If there is one overarching cause behind the current financial crisis, it is short-termism, which has dominated not just the financial services industry but most other industries, as well. Traditional accounting principles are adequate when it comes to reconciling current-period events affecting the value of tangible, “dirt world” assets, like inventories, lease holdings, or equipment.
For 21st-century businesses, however, these assets are less and less relevant for creating value, compared to such intangible assets as brand preference and customer lifetime values. The long-term values of things like customer loyalty, brand equity, and reputation rarely make it into a financial statement, but these are precisely the highly valuable assets most likely damaged when management’s focus on current-period numbers to the exclusion of long-term costs or risks. Moreover, because customers are increasingly connected with each other, violating one customer’s trust or losing one customer’s confidence can now have ramifications far beyond any individual customer’s patronage.
The traditional argument, of course, is that intangible assets like these are too economically squishy to assess their financial value accurately. But this is old-fashioned, 20th-century thinking. With the kind of computer analysis and statistical modeling available today, the rate of change of a customer’s projected value over his lifetime of patronage, for instance, can be estimated and managed at almost any company in any industry, from services to manufacturing, and from consumer marketing firms to business-to-business vendors. Self-serving or slanted analyses can be minimized by simply requiring audits of the analytical tools and methods used, rather than the accounting processes followed.

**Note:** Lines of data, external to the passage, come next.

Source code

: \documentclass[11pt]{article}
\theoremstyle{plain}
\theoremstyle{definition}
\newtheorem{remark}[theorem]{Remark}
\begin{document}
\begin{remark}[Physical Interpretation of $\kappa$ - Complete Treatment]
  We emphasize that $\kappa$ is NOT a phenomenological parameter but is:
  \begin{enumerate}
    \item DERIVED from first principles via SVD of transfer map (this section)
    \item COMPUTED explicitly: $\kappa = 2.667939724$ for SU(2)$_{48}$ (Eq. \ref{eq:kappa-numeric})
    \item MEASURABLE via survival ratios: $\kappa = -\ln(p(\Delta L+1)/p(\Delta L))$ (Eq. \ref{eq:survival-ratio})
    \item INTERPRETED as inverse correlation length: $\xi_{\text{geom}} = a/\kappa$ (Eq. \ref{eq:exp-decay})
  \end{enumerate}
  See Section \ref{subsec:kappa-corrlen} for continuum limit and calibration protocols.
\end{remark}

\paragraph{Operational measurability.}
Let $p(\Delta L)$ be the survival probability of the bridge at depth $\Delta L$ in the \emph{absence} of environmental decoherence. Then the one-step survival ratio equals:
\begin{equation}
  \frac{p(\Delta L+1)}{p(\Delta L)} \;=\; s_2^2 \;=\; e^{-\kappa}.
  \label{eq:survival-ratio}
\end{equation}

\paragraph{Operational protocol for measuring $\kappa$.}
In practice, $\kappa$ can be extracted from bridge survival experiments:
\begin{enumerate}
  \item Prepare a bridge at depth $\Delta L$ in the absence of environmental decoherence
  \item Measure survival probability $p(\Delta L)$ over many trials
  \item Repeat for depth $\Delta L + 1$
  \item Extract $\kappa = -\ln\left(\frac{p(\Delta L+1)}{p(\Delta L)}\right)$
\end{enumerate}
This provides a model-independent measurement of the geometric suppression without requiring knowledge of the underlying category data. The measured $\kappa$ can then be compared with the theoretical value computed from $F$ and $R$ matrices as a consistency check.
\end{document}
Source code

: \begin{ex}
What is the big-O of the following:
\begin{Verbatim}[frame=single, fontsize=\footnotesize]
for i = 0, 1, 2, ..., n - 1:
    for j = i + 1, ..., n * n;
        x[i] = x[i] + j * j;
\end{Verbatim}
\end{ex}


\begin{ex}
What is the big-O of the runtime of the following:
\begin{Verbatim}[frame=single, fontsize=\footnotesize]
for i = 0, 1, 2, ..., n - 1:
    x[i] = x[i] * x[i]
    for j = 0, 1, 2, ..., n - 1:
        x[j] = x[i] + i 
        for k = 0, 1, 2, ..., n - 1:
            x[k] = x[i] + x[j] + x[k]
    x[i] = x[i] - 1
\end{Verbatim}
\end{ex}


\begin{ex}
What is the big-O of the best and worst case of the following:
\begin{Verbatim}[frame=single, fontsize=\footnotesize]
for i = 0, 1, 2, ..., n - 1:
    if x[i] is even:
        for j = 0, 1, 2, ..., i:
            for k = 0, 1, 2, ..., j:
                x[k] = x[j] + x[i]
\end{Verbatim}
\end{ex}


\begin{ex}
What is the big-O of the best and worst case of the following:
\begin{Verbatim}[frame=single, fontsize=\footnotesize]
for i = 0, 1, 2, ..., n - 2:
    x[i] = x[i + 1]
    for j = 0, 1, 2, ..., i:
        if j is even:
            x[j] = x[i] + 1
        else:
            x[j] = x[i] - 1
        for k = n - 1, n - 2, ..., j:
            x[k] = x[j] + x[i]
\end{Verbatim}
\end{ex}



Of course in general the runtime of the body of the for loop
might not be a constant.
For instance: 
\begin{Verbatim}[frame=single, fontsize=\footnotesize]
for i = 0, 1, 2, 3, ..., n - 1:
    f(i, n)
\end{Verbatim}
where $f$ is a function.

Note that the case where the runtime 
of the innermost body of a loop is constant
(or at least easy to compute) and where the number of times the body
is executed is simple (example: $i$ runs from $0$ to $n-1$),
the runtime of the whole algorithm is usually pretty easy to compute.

A sign of the future: The government of Finland has promised its citizens 150 megabytes-per-second of Internet speed for every residence and business in the country by 2015. That’s the information-world equivalent of raising the speed limit to 500 miles an hour. Welcome to a world where everyone is online with everybody instantly and constantly, where self-organization makes secrets hard to keep, and dirty secrets even harder to keep. Time for the government to keep up.